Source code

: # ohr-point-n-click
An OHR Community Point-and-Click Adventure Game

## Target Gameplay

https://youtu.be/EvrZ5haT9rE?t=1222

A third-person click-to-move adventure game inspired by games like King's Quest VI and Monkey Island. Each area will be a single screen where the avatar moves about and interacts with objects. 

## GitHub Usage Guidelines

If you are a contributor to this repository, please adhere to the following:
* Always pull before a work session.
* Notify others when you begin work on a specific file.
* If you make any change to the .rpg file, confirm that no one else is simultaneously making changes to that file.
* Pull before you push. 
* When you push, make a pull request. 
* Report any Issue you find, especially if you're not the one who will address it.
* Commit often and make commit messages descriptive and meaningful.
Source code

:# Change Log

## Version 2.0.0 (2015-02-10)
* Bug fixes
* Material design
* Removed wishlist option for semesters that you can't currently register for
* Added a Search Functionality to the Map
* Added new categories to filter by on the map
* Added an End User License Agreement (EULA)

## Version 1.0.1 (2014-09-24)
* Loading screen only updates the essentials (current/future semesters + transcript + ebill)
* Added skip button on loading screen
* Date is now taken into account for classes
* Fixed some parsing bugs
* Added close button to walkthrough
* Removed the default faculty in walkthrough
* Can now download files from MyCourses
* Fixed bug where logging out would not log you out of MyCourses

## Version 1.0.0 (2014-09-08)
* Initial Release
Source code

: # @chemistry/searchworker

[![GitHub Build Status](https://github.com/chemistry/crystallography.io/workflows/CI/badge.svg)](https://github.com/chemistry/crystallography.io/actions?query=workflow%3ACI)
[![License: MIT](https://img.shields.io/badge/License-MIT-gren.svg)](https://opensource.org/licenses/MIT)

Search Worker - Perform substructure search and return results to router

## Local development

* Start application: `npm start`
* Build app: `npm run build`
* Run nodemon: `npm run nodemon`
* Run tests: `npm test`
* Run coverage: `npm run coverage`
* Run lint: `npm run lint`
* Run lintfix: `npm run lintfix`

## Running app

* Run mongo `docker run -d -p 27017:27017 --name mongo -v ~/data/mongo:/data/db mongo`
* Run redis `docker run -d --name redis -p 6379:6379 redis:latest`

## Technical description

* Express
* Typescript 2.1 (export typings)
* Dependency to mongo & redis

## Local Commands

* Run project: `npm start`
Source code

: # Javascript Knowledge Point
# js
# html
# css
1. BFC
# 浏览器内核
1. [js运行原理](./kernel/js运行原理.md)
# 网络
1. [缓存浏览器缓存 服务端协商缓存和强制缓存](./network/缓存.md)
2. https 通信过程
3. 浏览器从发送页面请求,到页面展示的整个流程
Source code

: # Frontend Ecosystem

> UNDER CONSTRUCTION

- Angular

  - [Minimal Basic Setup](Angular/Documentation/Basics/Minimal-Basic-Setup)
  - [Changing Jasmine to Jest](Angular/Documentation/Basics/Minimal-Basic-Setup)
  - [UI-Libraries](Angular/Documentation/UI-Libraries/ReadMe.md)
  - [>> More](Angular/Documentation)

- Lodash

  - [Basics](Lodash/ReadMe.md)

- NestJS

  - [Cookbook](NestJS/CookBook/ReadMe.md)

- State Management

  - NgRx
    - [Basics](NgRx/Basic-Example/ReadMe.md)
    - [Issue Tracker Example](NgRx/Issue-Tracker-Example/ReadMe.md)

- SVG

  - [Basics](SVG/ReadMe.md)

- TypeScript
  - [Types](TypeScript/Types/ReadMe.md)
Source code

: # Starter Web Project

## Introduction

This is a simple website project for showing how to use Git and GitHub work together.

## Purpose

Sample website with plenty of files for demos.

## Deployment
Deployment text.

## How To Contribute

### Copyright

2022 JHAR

────────────────

State how many lines in the material include the string "that". Nothing other than the number is wanted.

2